Que va faire l’armée ?
Dans un geste rare dans les annales pakistanaises, le général Kayani, début avril, a exposé aux principaux ministres et aux chefs des partis de la coalition au pouvoir ce qu’était pour l’heure la stratégie de l’armée dans les zones tribales. Le chef d’état-major semble avoir pris bonne note de la signification politique des élections, et au-delà, des évolutions qui ont affaibli le prestige du général Musharraf -et celui de l’armée. Reste à savoir comment cette armée, à moyen terme, entendra gérer de multiples défis. Alors que les officiels américains civils et militaires de haut rang se succèdent à Islamabad, la coalition au pouvoir cherche à se démarquer quelque peu de Washington, au moins aux yeux de l’opinion. Comment l’armée va-t-elle résoudre cette possible contradiction ? Comment va-t-elle réagir si le retour des juges de la Cour suprême écartés par Musharraf aboutissait à lancer une procédure de destitution par le Parlement ?

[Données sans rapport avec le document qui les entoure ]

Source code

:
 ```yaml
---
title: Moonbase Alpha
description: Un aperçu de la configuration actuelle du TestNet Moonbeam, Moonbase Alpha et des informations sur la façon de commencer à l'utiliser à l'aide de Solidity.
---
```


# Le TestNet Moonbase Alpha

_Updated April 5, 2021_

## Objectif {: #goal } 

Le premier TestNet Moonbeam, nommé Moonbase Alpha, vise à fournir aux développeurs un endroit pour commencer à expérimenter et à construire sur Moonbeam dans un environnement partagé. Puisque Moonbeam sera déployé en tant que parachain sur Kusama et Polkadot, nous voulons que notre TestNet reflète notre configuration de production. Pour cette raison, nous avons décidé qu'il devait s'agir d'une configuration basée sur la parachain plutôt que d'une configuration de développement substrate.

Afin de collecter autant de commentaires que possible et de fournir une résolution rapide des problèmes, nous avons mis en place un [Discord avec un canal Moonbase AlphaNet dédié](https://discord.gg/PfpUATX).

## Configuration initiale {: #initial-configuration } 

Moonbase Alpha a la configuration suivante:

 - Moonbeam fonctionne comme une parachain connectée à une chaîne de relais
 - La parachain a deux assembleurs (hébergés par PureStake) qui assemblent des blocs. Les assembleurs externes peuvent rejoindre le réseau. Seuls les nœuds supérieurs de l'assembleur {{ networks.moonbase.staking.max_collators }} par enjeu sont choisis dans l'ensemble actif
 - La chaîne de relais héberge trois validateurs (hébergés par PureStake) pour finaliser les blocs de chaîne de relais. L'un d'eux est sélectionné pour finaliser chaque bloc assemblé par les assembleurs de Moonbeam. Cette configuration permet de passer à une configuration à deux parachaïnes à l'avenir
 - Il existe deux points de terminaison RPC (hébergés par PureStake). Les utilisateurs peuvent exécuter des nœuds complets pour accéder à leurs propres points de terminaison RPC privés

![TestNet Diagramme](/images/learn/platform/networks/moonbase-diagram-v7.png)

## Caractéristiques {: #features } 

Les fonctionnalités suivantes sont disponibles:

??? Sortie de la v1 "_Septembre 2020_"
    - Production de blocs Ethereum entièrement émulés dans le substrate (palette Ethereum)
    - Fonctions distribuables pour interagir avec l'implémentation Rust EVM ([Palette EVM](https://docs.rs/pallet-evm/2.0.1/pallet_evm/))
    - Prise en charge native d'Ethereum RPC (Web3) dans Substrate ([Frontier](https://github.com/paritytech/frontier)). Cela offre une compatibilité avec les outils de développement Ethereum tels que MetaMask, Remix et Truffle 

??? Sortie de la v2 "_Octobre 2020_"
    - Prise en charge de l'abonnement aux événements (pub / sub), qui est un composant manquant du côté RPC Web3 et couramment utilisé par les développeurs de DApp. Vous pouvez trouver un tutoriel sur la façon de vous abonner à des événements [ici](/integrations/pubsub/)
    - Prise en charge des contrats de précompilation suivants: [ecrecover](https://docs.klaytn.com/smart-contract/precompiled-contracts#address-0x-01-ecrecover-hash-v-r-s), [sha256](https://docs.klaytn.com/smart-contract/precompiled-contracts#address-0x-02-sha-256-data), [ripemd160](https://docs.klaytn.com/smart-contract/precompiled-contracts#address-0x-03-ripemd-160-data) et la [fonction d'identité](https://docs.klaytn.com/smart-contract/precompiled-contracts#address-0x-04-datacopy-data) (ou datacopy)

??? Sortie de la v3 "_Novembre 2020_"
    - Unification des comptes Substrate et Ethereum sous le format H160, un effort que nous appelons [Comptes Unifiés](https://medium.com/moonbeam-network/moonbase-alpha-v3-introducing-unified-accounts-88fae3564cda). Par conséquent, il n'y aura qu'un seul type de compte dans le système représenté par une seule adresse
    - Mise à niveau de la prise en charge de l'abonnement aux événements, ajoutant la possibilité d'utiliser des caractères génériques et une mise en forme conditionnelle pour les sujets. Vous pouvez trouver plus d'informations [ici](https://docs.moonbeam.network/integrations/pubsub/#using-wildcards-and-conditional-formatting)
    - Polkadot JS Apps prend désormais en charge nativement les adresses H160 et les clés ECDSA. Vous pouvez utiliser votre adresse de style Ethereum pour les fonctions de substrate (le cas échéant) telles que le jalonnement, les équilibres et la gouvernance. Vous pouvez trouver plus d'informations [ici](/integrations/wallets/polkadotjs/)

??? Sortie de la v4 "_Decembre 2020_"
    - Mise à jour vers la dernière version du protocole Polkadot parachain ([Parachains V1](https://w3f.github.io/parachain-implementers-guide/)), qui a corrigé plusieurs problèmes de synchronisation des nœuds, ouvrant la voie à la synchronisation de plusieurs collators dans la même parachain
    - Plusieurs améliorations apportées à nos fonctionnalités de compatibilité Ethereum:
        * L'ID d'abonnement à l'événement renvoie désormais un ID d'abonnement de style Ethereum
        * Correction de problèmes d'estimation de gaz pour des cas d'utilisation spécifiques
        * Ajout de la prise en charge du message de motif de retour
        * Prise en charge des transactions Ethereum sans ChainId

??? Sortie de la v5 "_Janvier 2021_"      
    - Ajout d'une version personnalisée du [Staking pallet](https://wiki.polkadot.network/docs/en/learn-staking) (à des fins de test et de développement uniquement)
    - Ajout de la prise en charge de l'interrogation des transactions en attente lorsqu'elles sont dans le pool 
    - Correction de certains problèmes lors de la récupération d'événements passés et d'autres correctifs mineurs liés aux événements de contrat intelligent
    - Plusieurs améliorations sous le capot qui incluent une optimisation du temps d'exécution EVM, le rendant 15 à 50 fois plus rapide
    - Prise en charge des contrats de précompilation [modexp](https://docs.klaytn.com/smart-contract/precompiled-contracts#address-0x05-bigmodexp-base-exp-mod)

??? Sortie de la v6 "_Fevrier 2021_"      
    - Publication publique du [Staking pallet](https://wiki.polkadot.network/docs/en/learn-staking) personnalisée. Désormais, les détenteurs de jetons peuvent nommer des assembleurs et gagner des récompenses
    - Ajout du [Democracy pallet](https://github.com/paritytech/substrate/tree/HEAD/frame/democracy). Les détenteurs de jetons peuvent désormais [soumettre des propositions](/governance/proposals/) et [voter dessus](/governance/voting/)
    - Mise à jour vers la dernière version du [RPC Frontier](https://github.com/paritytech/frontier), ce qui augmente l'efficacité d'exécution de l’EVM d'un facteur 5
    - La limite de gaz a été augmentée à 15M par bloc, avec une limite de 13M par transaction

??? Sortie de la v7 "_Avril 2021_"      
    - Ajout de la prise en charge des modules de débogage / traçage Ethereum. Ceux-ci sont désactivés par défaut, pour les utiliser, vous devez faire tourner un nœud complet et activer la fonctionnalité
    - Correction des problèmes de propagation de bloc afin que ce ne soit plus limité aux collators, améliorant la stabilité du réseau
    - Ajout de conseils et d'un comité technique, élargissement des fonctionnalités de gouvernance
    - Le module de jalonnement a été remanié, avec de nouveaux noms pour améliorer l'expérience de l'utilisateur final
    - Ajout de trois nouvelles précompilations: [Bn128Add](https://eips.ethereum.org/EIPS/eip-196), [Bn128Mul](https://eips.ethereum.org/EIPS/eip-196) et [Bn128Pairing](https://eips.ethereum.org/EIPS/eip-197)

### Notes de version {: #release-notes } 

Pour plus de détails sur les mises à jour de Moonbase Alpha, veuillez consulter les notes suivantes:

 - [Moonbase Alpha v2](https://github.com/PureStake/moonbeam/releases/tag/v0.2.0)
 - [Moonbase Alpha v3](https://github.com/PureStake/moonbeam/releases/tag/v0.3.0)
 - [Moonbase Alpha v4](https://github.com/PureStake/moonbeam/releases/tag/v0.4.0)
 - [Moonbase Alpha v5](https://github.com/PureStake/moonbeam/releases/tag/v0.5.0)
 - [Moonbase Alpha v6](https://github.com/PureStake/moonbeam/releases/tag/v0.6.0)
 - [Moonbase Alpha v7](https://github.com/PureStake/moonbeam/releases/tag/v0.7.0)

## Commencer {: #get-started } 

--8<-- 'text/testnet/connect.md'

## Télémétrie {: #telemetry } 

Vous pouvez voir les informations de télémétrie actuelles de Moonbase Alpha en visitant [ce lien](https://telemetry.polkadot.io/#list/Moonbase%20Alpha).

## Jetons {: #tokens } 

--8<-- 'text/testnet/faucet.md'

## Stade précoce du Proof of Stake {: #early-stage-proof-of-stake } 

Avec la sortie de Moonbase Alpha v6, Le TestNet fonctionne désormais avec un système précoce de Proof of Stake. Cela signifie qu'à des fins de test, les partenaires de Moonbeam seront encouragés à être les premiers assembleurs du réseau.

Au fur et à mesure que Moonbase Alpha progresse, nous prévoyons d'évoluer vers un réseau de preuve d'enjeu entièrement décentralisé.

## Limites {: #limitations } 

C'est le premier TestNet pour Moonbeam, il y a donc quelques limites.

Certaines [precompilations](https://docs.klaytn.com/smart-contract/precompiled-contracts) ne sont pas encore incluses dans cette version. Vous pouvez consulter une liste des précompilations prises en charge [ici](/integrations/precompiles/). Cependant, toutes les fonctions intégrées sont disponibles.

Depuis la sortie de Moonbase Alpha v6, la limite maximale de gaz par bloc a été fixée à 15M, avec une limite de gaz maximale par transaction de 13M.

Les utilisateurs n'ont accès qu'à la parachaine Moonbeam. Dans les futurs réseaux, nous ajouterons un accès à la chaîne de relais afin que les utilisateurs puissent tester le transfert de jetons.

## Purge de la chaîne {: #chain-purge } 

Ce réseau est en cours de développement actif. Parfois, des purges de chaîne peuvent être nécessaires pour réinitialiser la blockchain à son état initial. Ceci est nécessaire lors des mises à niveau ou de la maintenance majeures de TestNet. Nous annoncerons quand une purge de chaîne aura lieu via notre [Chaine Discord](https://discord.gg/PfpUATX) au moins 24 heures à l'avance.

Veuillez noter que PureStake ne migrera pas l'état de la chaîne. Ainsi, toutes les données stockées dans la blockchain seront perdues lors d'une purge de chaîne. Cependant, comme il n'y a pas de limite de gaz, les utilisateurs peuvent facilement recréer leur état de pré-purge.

Le PPP de Zardari paraît sur ce point bien moins résolu que la Ligue Musulmane de Sharif, et peut-être l’armée n’aura-t-elle pas à entériner le départ de celui qui l’a commandée de 1997 à 2007. Restent d’autres questions importantes, dont celle du Cachemire. Le nouveau gouvernement a annoncé vouloir poursuivre le dialogue engagé avec l’Inde depuis 2004. Si, par hypothèse, une certaine normalisation des relations entre New Delhi et Islamabad se poursuivait, quelles en seraient les conséquences pour une armée qui, depuis l’indépendance, a tiré de la confrontation avec l’Inde une part considérable de sa légitimité, et de son très conséquent budget ? Certes, même dans un contexte relativement apaisé, l’inévitable course aux armement engagée dans le domaine du feu nucléaire et des missiles laisserait à l’armée pakistanaise du grain à moudre. Mais elle impliquerait sans doute d’avancer vers une "révolution dans les affaires militaires" qui n’a été que faiblement esquissée par le général Musharraf. Celui-ci a voulu jouer la carte de la montée en puissance technologique, sans vraiment faire suivre aux trois armes, et surtout à l’armée de terre, une cure d’amaigrissement (les forces comptent toujours plus de 600 000 hommes, contre deux fois plus en Inde, pays sept fois plus peuplé que le Pakistan).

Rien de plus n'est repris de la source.